- _AIM OF THE TASK_
Transcribe exactly the line containing "We use strict" and each line after it, through the end of the entries, with nothing before or after.

(Document images with source code)
=== Begin Enclosure ===

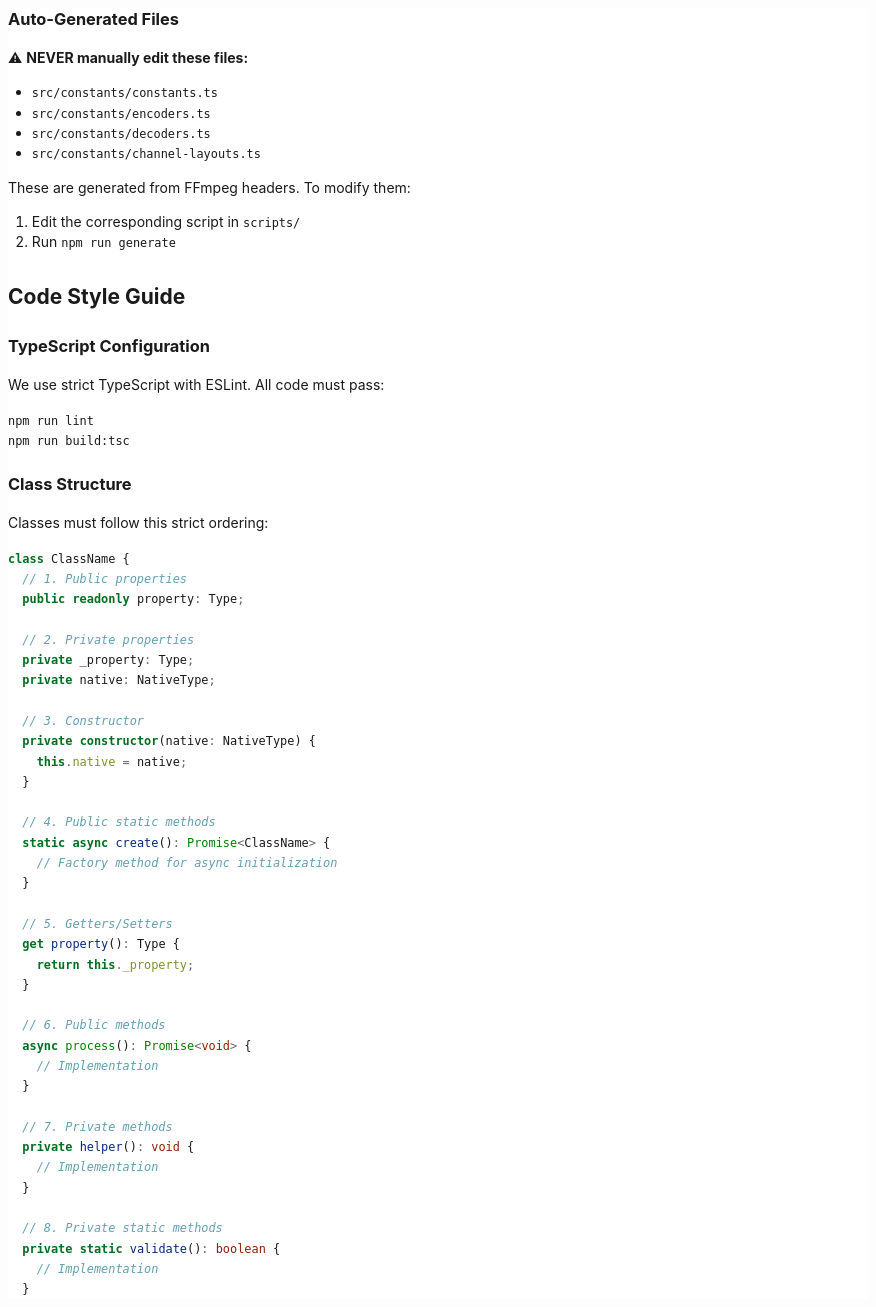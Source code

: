 ### Auto-Generated Files

⚠️ **NEVER manually edit these files:**
- `src/constants/constants.ts`
- `src/constants/encoders.ts`
- `src/constants/decoders.ts`
- `src/constants/channel-layouts.ts`

These are generated from FFmpeg headers. To modify them:
1. Edit the corresponding script in `scripts/`
2. Run `npm run generate`

## Code Style Guide

### TypeScript Configuration

We use strict TypeScript with ESLint. All code must pass:

```bash
npm run lint
npm run build:tsc
```

### Class Structure

Classes must follow this strict ordering:

```typescript
class ClassName {
  // 1. Public properties
  public readonly property: Type;
  
  // 2. Private properties
  private _property: Type;
  private native: NativeType;
  
  // 3. Constructor
  private constructor(native: NativeType) {
    this.native = native;
  }
  
  // 4. Public static methods
  static async create(): Promise<ClassName> {
    // Factory method for async initialization
  }
  
  // 5. Getters/Setters
  get property(): Type {
    return this._property;
  }
  
  // 6. Public methods
  async process(): Promise<void> {
    // Implementation
  }
  
  // 7. Private methods
  private helper(): void {
    // Implementation
  }
  
  // 8. Private static methods
  private static validate(): boolean {
    // Implementation
  }
```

=== End Enclosure ===

- _SOLUTION TO THIS TASK_
We use strict TypeScript with ESLint. All code must pass:

```bash
npm run lint
npm run build:tsc
```

### Class Structure

Classes must follow this strict ordering:

```typescript
class ClassName {
  // 1. Public properties
  public readonly property: Type;
  
  // 2. Private properties
  private _property: Type;
  private native: NativeType;
  
  // 3. Constructor
  private constructor(native: NativeType) {
    this.native = native;
  }
  
  // 4. Public static methods
  static async create(): Promise<ClassName> {
    // Factory method for async initialization
  }
  
  // 5. Getters/Setters
  get property(): Type {
    return this._property;
  }
  
  // 6. Public methods
  async process(): Promise<void> {
    // Implementation
  }
  
  // 7. Private methods
  private helper(): void {
    // Implementation
  }
  
  // 8. Private static methods
  private static validate(): boolean {
    // Implementation
  }
```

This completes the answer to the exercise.